**ABOUT THIS TASK:** Repeat the records below exactly as they appear, leaving out any pictures.

**DATASET RECORDS:**
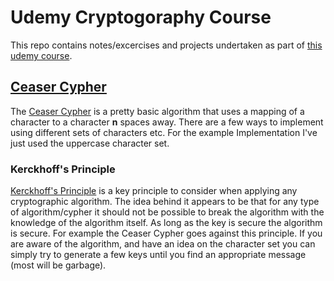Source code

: # Udemy Cryptogoraphy Course

This repo contains notes/excercises and projects undertaken as part of [this udemy course](https://www.udemy.com/course/learn-modern-security-and-cryptography-by-coding-in-python/?utm_source=adwords&utm_medium=udemyads&utm_campaign=DSA_Search_la.EN_cc.AU_PP&utm_term=_._ag_137987504316_._ad_606065560203_._kw__._de_c_._dm__._pl__._ti_dsa-1676636533399_._li_9069116_._pd__._&matchtype=&gclid=EAIaIQobChMI8c-Y-dfj-AIV6Z1LBR2ncQAPEAAYASAAEgJW7vD_BwE).


## [Ceaser Cypher](Ceaser-Cipher/CeaserCipher.py)
The [Ceaser Cypher](https://en.wikipedia.org/wiki/Caesar_cipher) is a pretty basic algorithm that uses a mapping of a character to a character **n** spaces away. There are a few ways to implement using different sets of characters etc. For the example Implementation I've just used the uppercase character set.

### Kerckhoff's Principle
[Kerckhoff's Principle](https://en.wikipedia.org/wiki/Kerckhoffs%27s_principle) is a key principle to consider when applying any cryptographic algorithm. The idea behind it appears to be that for any type of algorithm/cypher it should not be possible to break the algorithm with the knowledge of the algorithm itself. As long as the key is secure the algorithm is secure. For example the Ceaser Cypher goes against this principle. If you are aware of the algorithm, and have an idea on the character set you can simply try to generate a few keys until you find an appropriate message (most will be garbage).
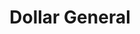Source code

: ---
title: "Dollar General"
url: /sioux-city/dollar-general-riverside-boulevard/
shop: variety store
---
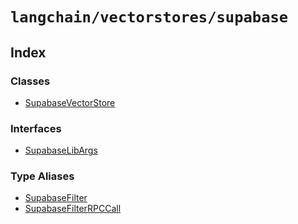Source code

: `langchain/vectorstores/supabase`
=================================

Index[](#index "Direct link to Index")
---------------------------------------

### Classes[](#classes "Direct link to Classes")

*   [SupabaseVectorStore](/docs/api/vectorstores_supabase/classes/SupabaseVectorStore)

### Interfaces[](#interfaces "Direct link to Interfaces")

*   [SupabaseLibArgs](/docs/api/vectorstores_supabase/interfaces/SupabaseLibArgs)

### Type Aliases[](#type-aliases "Direct link to Type Aliases")

*   [SupabaseFilter](/docs/api/vectorstores_supabase/types/SupabaseFilter)
*   [SupabaseFilterRPCCall](/docs/api/vectorstores_supabase/types/SupabaseFilterRPCCall)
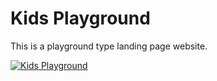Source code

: # Kids Playground
This is a playground type landing page website.

[![Kids Playground](./assets/images/github-preview.png?raw=true "Kids Playground")](https://kids-play-ground.netlify.app/)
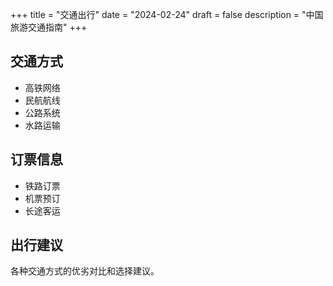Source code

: +++
title = "交通出行"
date = "2024-02-24"
draft = false
description = "中国旅游交通指南"
+++

## 交通方式
- 高铁网络
- 民航航线
- 公路系统
- 水路运输

## 订票信息
- 铁路订票
- 机票预订
- 长途客运

## 出行建议
各种交通方式的优劣对比和选择建议。 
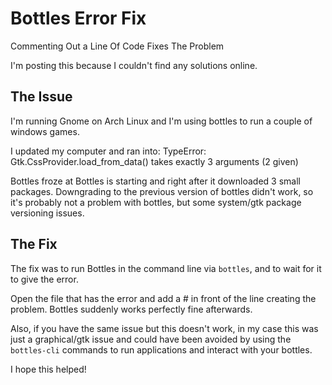 # Bottles Error Fix

Commenting Out a Line Of Code Fixes The Problem

I'm posting this because I couldn't find any solutions online.

## The Issue

I'm running Gnome on Arch Linux and I'm using bottles to run a couple of windows games.

I updated my computer and ran into: TypeError: Gtk.CssProvider.load_from_data() takes exactly 3 arguments (2 given)

Bottles froze at Bottles is starting and right after it downloaded 3 small packages. Downgrading to the previous version of bottles didn't work, so it's probably not a problem with bottles, but some system/gtk package versioning issues.

## The Fix

The fix was to run Bottles in the command line via `bottles`, and to wait for it to give the error.

Open the file that has the error and add a # in front of the line creating the problem. Bottles suddenly works perfectly fine afterwards.

Also, if you have the same issue but this doesn't work, in my case this was just a graphical/gtk issue and could have been avoided by using the `bottles-cli` commands to run applications and interact with your bottles.

I hope this helped!

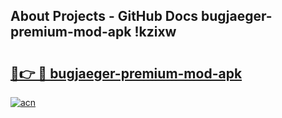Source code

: ## About Projects - GitHub Docs bugjaeger-premium-mod-apk !kzixw

# <h2><a href="https://andorid.site?title=bugjaeger-premium-mod-apk&ref=13PRO">🔗👉 🔴 bugjaeger-premium-mod-apk</a></h2>

[![acn](https://github.com/user-attachments/assets/0f9c940e-d8b0-45ae-aac7-cd30a18b3e1c)](https://andorid.site?title=bugjaeger-premium-mod-apk&ref=13PRO)

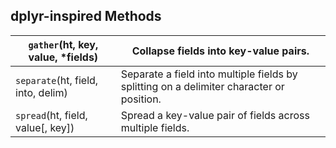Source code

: ## dplyr-inspired Methods


`gather`(ht, key, value, *fields) | Collapse fields into key-value pairs.  
---|---  
`separate`(ht, field, into, delim) | Separate a field into multiple fields by splitting on a delimiter character or position.  
`spread`(ht, field, value[, key]) | Spread a key-value pair of fields across multiple fields.  



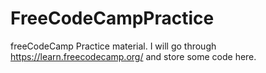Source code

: # FreeCodeCampPractice
freeCodeCamp Practice material. I will go through https://learn.freecodecamp.org/ and store some code here.
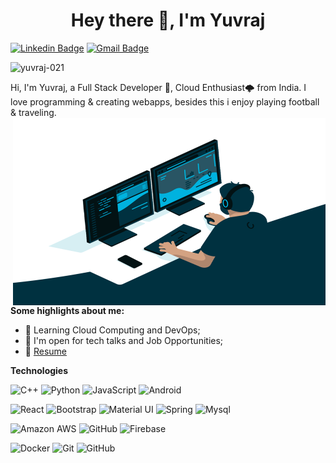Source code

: <h1 align="center">Hey there 👋, I'm Yuvraj</h1>
<!-- <h3 align="center">A passionate Android / React JS Developer from Nashik</h3> -->

[![Linkedin Badge](https://img.shields.io/badge/-yuvrajdeshmukh021-blue?style=flat-square&logo=Linkedin&logoColor=white&link=https://www.linkedin.com/in/yuvraj-deshmukh-021/)](https://www.linkedin.com/in/yuvraj-deshmukh-021/)
[![Gmail Badge](https://img.shields.io/badge/-yuvrajashokdeshmukh@gmail.com-c14438?style=flat-square&logo=Gmail&logoColor=white&link=mailto:yuvrajashokdeshmukh@gmail.com)](mailto:yuvrajashokdeshmukh@gmail.com)

<p align="left"> <img src="https://komarev.com/ghpvc/?username=yuvraj-021&label=Profile%20views&color=0e75b6&style=flat" alt="yuvraj-021" /> </p>
 
Hi, I'm Yuvraj, a Full Stack Developer 🚀, Cloud Enthusiast🌩️ from India. I love programming & creating webapps, besides this i enjoy playing football & traveling.
<img align="right" alt="GIF" src="code.gif" width="500" height="300" />
  
**Some highlights about me:**

- 🌱 Learning Cloud Computing and DevOps; 
- 💬 I'm open for tech talks and Job Opportunities;
- 📝 [Resume](https://drive.google.com/file/d/1A-yHqQ8syV0BVai2j7KO6HzbDbot5ahA/view)

**Technologies** 

![C++](https://img.shields.io/badge/-C++-black?style=flat-square&logo=c)
![Python](https://img.shields.io/badge/-Python-black?style=flat-square&logo=Python)
![JavaScript](https://img.shields.io/badge/-JavaScript-black?style=flat-square&logo=javascript)
![Android](https://img.shields.io/badge/-android-black?style=flat-square&logo=android)

![React](https://img.shields.io/badge/-React-black?style=flat-square&logo=react)
![Bootstrap](https://img.shields.io/badge/-Bootstrap-black?style=flat-square&logo=bootstrap)
![Material UI](https://img.shields.io/badge/-Material%20UI-black?style=flat-square&logo=material-ui)
![Spring](https://img.shields.io/badge/-springboot-black?style=flat-square&logo=springboot)
![Mysql](https://img.shields.io/badge/-mysql-black?style=flat-square&logo=mysql)

![Amazon AWS](https://img.shields.io/badge/Amazon%20AWS-232F3E?style=flat-square&logo=amazon-aws)
![GitHub](https://img.shields.io/badge/-GitHub-181717?style=flat-square&logo=github)
![Firebase](https://img.shields.io/badge/-Firebase-black?style=flat-square&logo=firebase)

![Docker](https://img.shields.io/badge/-Docker-black?style=flat-square&logo=docker)
![Git](https://img.shields.io/badge/-Git-black?style=flat-square&logo=git)
![GitHub](https://img.shields.io/badge/-GitHub-181717?style=flat-square&logo=github)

**SOLUTION TO THIS TASK:**
Source code

: # Udemy Cryptogoraphy Course

This repo contains notes/excercises and projects undertaken as part of [this udemy course](https://www.udemy.com/course/learn-modern-security-and-cryptography-by-coding-in-python/?utm_source=adwords&utm_medium=udemyads&utm_campaign=DSA_Search_la.EN_cc.AU_PP&utm_term=_._ag_137987504316_._ad_606065560203_._kw__._de_c_._dm__._pl__._ti_dsa-1676636533399_._li_9069116_._pd__._&matchtype=&gclid=EAIaIQobChMI8c-Y-dfj-AIV6Z1LBR2ncQAPEAAYASAAEgJW7vD_BwE).


## [Ceaser Cypher](Ceaser-Cipher/CeaserCipher.py)
The [Ceaser Cypher](https://en.wikipedia.org/wiki/Caesar_cipher) is a pretty basic algorithm that uses a mapping of a character to a character **n** spaces away. There are a few ways to implement using different sets of characters etc. For the example Implementation I've just used the uppercase character set.

### Kerckhoff's Principle
[Kerckhoff's Principle](https://en.wikipedia.org/wiki/Kerckhoffs%27s_principle) is a key principle to consider when applying any cryptographic algorithm. The idea behind it appears to be that for any type of algorithm/cypher it should not be possible to break the algorithm with the knowledge of the algorithm itself. As long as the key is secure the algorithm is secure. For example the Ceaser Cypher goes against this principle. If you are aware of the algorithm, and have an idea on the character set you can simply try to generate a few keys until you find an appropriate message (most will be garbage).
Source code

: ---
title: "Dollar General"
url: /sioux-city/dollar-general-riverside-boulevard/
shop: variety store
---
Source code

: `langchain/vectorstores/supabase`
=================================

Index[](#index "Direct link to Index")
---------------------------------------

### Classes[](#classes "Direct link to Classes")

*   [SupabaseVectorStore](/docs/api/vectorstores_supabase/classes/SupabaseVectorStore)

### Interfaces[](#interfaces "Direct link to Interfaces")

*   [SupabaseLibArgs](/docs/api/vectorstores_supabase/interfaces/SupabaseLibArgs)

### Type Aliases[](#type-aliases "Direct link to Type Aliases")

*   [SupabaseFilter](/docs/api/vectorstores_supabase/types/SupabaseFilter)
*   [SupabaseFilterRPCCall](/docs/api/vectorstores_supabase/types/SupabaseFilterRPCCall)
Source code

: # Kids Playground
This is a playground type landing page website.

[![Kids Playground](./assets/images/github-preview.png?raw=true "Kids Playground")](https://kids-play-ground.netlify.app/)
Source code

: +++
title = "交通出行"
date = "2024-02-24"
draft = false
description = "中国旅游交通指南"
+++

## 交通方式
- 高铁网络
- 民航航线
- 公路系统
- 水路运输

## 订票信息
- 铁路订票
- 机票预订
- 长途客运

## 出行建议
各种交通方式的优劣对比和选择建议。 
 # Bottles Error Fix

Commenting Out a Line Of Code Fixes The Problem

I'm posting this because I couldn't find any solutions online.

## The Issue

I'm running Gnome on Arch Linux and I'm using bottles to run a couple of windows games.

I updated my computer and ran into: TypeError: Gtk.CssProvider.load_from_data() takes exactly 3 arguments (2 given)

Bottles froze at Bottles is starting and right after it downloaded 3 small packages. Downgrading to the previous version of bottles didn't work, so it's probably not a problem with bottles, but some system/gtk package versioning issues.

## The Fix

The fix was to run Bottles in the command line via `bottles`, and to wait for it to give the error.

Open the file that has the error and add a # in front of the line creating the problem. Bottles suddenly works perfectly fine afterwards.

Also, if you have the same issue but this doesn't work, in my case this was just a graphical/gtk issue and could have been avoided by using the `bottles-cli` commands to run applications and interact with your bottles.

I hope this helped!

Source code

: ## About Projects - GitHub Docs bugjaeger-premium-mod-apk !kzixw

# <h2><a href="https://andorid.site?title=bugjaeger-premium-mod-apk&ref=13PRO">🔗👉 🔴 bugjaeger-premium-mod-apk</a></h2>

[![acn](https://github.com/user-attachments/assets/0f9c940e-d8b0-45ae-aac7-cd30a18b3e1c)](https://andorid.site?title=bugjaeger-premium-mod-apk&ref=13PRO)

Source code

: ## dplyr-inspired Methods


`gather`(ht, key, value, *fields) | Collapse fields into key-value pairs.  
---|---  
`separate`(ht, field, into, delim) | Separate a field into multiple fields by splitting on a delimiter character or position.  
`spread`(ht, field, value[, key]) | Spread a key-value pair of fields across multiple fields.  



Source code

: # FreeCodeCampPractice
freeCodeCamp Practice material. I will go through https://learn.freecodecamp.org/ and store some code here.
Source code

: <h1 align="center">Hey there 👋, I'm Yuvraj</h1>
<!-- <h3 align="center">A passionate Android / React JS Developer from Nashik</h3> -->

[![Linkedin Badge](https://img.shields.io/badge/-yuvrajdeshmukh021-blue?style=flat-square&logo=Linkedin&logoColor=white&link=https://www.linkedin.com/in/yuvraj-deshmukh-021/)](https://www.linkedin.com/in/yuvraj-deshmukh-021/)
[![Gmail Badge](https://img.shields.io/badge/-yuvrajashokdeshmukh@gmail.com-c14438?style=flat-square&logo=Gmail&logoColor=white&link=mailto:yuvrajashokdeshmukh@gmail.com)](mailto:yuvrajashokdeshmukh@gmail.com)

<p align="left"> <img src="https://komarev.com/ghpvc/?username=yuvraj-021&label=Profile%20views&color=0e75b6&style=flat" alt="yuvraj-021" /> </p>
 
Hi, I'm Yuvraj, a Full Stack Developer 🚀, Cloud Enthusiast🌩️ from India. I love programming & creating webapps, besides this i enjoy playing football & traveling.
<img align="right" alt="GIF" src="code.gif" width="500" height="300" />
  
**Some highlights about me:**

- 🌱 Learning Cloud Computing and DevOps; 
- 💬 I'm open for tech talks and Job Opportunities;
- 📝 [Resume](https://drive.google.com/file/d/1A-yHqQ8syV0BVai2j7KO6HzbDbot5ahA/view)

**Technologies** 

![C++](https://img.shields.io/badge/-C++-black?style=flat-square&logo=c)
![Python](https://img.shields.io/badge/-Python-black?style=flat-square&logo=Python)
![JavaScript](https://img.shields.io/badge/-JavaScript-black?style=flat-square&logo=javascript)
![Android](https://img.shields.io/badge/-android-black?style=flat-square&logo=android)

![React](https://img.shields.io/badge/-React-black?style=flat-square&logo=react)
![Bootstrap](https://img.shields.io/badge/-Bootstrap-black?style=flat-square&logo=bootstrap)
![Material UI](https://img.shields.io/badge/-Material%20UI-black?style=flat-square&logo=material-ui)
![Spring](https://img.shields.io/badge/-springboot-black?style=flat-square&logo=springboot)
![Mysql](https://img.shields.io/badge/-mysql-black?style=flat-square&logo=mysql)

![Amazon AWS](https://img.shields.io/badge/Amazon%20AWS-232F3E?style=flat-square&logo=amazon-aws)
![GitHub](https://img.shields.io/badge/-GitHub-181717?style=flat-square&logo=github)
![Firebase](https://img.shields.io/badge/-Firebase-black?style=flat-square&logo=firebase)

![Docker](https://img.shields.io/badge/-Docker-black?style=flat-square&logo=docker)
![Git](https://img.shields.io/badge/-Git-black?style=flat-square&logo=git)
![GitHub](https://img.shields.io/badge/-GitHub-181717?style=flat-square&logo=github)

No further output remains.